County officials weren't expecting their in-house crew to be busier than the HSOY team, but that's what's ended up happening over the last few months: Calls for service have averaged about 250 per month, and impoundments have gone up to 100 per month. When HSOY ran operations, it impounded about 65 animals per month, the county said.
Those additional impoundments are adding up. At $32 per dog per day at HSOY's shelter and assuming a four-day stay per dog, that corresponds to an anticipated cost increase of about $65,000 – the county budgeted about $88,000 for kennelling this year, but is projected to spend about $153,000.
With the bump in impoundments, the county's projected savings dropped from about $93,000 to $28,000.
Also, the Yuma County Animal Control Division is staffed with two part-time officers, a full-time officer and a full-time director, who also spends time in the field. Pickels said he'd like to make one of those part-time officers full-time, which could further chip away at savings.
The possible new facility would cost an estimated $1,457,000 to build – financed either through bonds or a pledged revenue purchase agreement – and eventually cost roughly $224,000 per year to run. A basic structure that would be almost entirely dedicated to dog pens, it could potentially be operational later this year.
“It's a simple facility,” Pickels said. “It probably wouldn't take more than two or three months to get a new building up and running.”
The “transitional facility,” which would be a holding facility but not offer adoptions, would sit on about 1 acre at 36th Street east of Avenue 4E in Yuma city limits. The city would transfer the title to the county and the county would lease space to all the municipalities until the debt is satisfied after 10 years. After the debt expires, the county would retain ownership and maintenance of the facility, charging municipalities at a reduced rate for maintenance only. All municipalities would have around-the-clock access to the pound. It would primarily house dogs, but there would be a room for stray cats picked up in the city of Yuma.
Each entity would chip in a proportional amount: the city of Yuma more than half, unincorporated county about 25 percent, and smaller amounts for San Luis, Somerton and Wellton. For the first year, that would be a total of $450,000, making the bills as little as $9,000 for Wellton and about $250,000 for the city of Yuma. By the 11th year, with the debt service retired, operations would cost a total of $224,000, absent inflationary cost increases.

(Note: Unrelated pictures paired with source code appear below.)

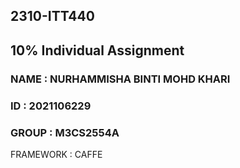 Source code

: ## 2310-ITT440
## 10% Individual Assignment
### NAME : NURHAMMISHA BINTI MOHD KHARI
### ID : 2021106229
### GROUP : M3CS2554A
FRAMEWORK : CAFFE

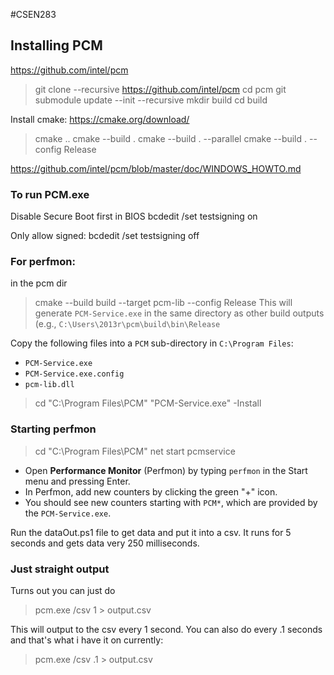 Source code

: #CSEN283
## Installing PCM
https://github.com/intel/pcm

>git clone --recursive https://github.com/intel/pcm
>cd pcm
>git submodule update --init --recursive
>mkdir build
>cd build

Install cmake: https://cmake.org/download/

>cmake ..
>cmake --build .
>cmake --build . --parallel
>cmake --build . --config Release

https://github.com/intel/pcm/blob/master/doc/WINDOWS_HOWTO.md


### To run PCM.exe
Disable Secure Boot first in BIOS
bcdedit /set testsigning on

Only allow signed:
bcdedit /set testsigning off


### For perfmon:
in the pcm dir
>cmake --build build --target pcm-lib --config Release
>This will generate `PCM-Service.exe` in the same directory as other build outputs (e.g., `C:\Users\2013r\pcm\build\bin\Release`

Copy the following files into a `PCM` sub-directory in `C:\Program Files`:
- `PCM-Service.exe`
- `PCM-Service.exe.config`
- `pcm-lib.dll`

> cd "C:\Program Files\PCM"
> "PCM-Service.exe" -Install

### Starting perfmon 
> cd "C:\Program Files\PCM"
> net start pcmservice
- Open **Performance Monitor** (Perfmon) by typing `perfmon` in the Start menu and pressing Enter.
- In Perfmon, add new counters by clicking the green "+" icon.
- You should see new counters starting with `PCM*`, which are provided by the `PCM-Service.exe`.

Run the dataOut.ps1 file to get data and put it into a csv. It runs for 5 seconds and gets data very 250 milliseconds.


### Just straight output
Turns out you can just do
>pcm.exe /csv 1 > output.csv

This will output to the csv every 1 second. You can also do every .1 seconds and that's what i have it on currently:
>pcm.exe /csv .1 > output.csv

For the county, the per-day kennelling charge would shake out to about $30 a day at first, but once the debt service is retired it would drop to about $15 per day.
Staffing would include two kennel technicians, a veterinarian on contract, and inmate labor from the state prison in San Luis for tasks like maintenance, kennel washing and dog exercising.
Impounded dogs that aren't reunited with their owners after being held for the maximum amount of time – five days for licensed animals, three if unlicensed – will either be sent to the HSOY shelter or a rescue group for adoption, or euthanized.
Pickels reiterated that Yuma County has had a positive long-standing relationship with the Humane Society and it hopes to preserve that through the transition.
“I take some comfort in the fact that it's been very well-researched,” he said.
Smith said that even though he opposes the consolidated pound concept, HSOY will go ahead with its mission of spaying and neutering, and providing low-cost veterinary care. Pet overpopulation and homelessness, and thus the need for shelters, are things they want to eliminate.
“That's our vision,” he said. “An empty shelter.”